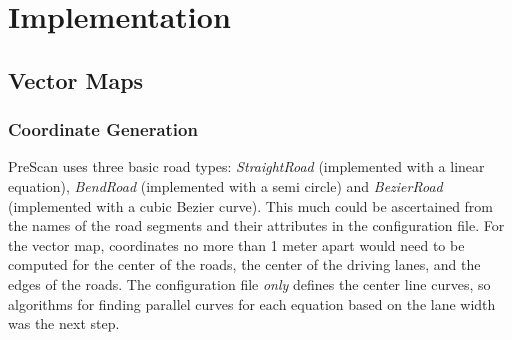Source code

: \documentclass[12pt,twoside]{article}
\begin{document}
\section{Implementation}
\label{section:Implementation}

\subsection{Vector Maps}
\subsubsection{Coordinate Generation}
\label{sec:vmap-coords}
PreScan uses three basic road types: \textit{StraightRoad} (implemented with a linear equation), \textit{BendRoad} (implemented with a semi circle) and \textit{BezierRoad} (implemented with a cubic Bezier curve). This much could be ascertained from the names of the road segments and their attributes in the configuration file. For the vector map, coordinates no more than 1 meter apart would need to be computed for the center of the roads, the center of the driving lanes, and the edges of the roads. The configuration file \textit{only} defines the center line curves, so algorithms for finding parallel curves for each equation based on the lane width was the next step.
\end{document}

--------------------

From the first line to the last, transcribe the listing exactly; skip the pictures.

Source code

: \documentclass[12pt,twoside]{article}
\begin{document}
\section{Implementation}
\label{section:Implementation}

\subsection{Vector Maps}
\subsubsection{Coordinate Generation}
\label{sec:vmap-coords}
PreScan uses three basic road types: \textit{StraightRoad} (implemented with a linear equation), \textit{BendRoad} (implemented with a semi circle) and \textit{BezierRoad} (implemented with a cubic Bezier curve). This much could be ascertained from the names of the road segments and their attributes in the configuration file. For the vector map, coordinates no more than 1 meter apart would need to be computed for the center of the roads, the center of the driving lanes, and the edges of the roads. The configuration file \textit{only} defines the center line curves, so algorithms for finding parallel curves for each equation based on the lane width was the next step.
\end{document}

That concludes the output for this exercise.